(Excerpts from a dataset)
━━━━━━━━━━━━━━━━━━━━

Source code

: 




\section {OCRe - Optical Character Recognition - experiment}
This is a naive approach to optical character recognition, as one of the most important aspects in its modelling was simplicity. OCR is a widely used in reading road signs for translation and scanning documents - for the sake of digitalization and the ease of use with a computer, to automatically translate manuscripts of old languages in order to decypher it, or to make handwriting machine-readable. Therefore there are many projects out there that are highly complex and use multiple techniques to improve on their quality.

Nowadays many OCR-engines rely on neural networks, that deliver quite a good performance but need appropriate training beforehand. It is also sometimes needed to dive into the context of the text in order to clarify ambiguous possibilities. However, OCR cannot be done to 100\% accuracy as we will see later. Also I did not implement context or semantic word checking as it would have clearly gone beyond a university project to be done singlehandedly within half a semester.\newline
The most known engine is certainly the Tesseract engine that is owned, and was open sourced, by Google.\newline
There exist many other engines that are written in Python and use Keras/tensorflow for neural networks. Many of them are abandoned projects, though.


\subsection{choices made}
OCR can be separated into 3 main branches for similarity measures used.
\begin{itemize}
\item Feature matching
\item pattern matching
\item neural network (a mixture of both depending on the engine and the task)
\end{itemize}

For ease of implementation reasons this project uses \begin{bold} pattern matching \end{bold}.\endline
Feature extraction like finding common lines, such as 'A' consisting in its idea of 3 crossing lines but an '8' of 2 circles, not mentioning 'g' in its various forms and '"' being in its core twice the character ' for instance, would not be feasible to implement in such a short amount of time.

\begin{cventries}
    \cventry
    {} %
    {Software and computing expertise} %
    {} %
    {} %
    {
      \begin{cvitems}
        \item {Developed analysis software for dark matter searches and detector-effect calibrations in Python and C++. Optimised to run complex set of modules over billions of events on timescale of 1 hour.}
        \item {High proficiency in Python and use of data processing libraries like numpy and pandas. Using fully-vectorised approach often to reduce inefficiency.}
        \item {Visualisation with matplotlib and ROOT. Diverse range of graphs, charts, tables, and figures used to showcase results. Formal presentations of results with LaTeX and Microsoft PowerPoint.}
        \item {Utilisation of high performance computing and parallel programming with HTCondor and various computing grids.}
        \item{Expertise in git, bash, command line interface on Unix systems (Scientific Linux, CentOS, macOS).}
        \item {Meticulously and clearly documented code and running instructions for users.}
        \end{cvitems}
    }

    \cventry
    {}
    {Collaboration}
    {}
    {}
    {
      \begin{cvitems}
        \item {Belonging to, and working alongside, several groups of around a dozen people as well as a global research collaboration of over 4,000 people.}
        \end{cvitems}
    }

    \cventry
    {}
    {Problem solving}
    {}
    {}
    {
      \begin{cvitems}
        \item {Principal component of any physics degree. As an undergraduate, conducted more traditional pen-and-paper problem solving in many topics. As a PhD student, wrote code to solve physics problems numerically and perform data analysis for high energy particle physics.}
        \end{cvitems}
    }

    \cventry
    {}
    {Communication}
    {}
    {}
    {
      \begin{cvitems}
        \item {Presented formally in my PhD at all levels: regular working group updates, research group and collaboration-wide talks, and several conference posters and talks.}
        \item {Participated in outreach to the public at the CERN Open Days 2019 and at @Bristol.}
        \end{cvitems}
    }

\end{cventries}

━━━━━━━━━━━━━━━━━━━━

• EXERCISE:
Both the first line of the records above and the line containing "This is a naive" are to be transcribed exactly, together with every line between them, and nothing else.

• WRITTEN RESPONSE:
Source code

: 




\section {OCRe - Optical Character Recognition - experiment}
This is a naive approach to optical character recognition, as one of the most important aspects in its modelling was simplicity. OCR is a widely used in reading road signs for translation and scanning documents - for the sake of digitalization and the ease of use with a computer, to automatically translate manuscripts of old languages in order to decypher it, or to make handwriting machine-readable. Therefore there are many projects out there that are highly complex and use multiple techniques to improve on their quality.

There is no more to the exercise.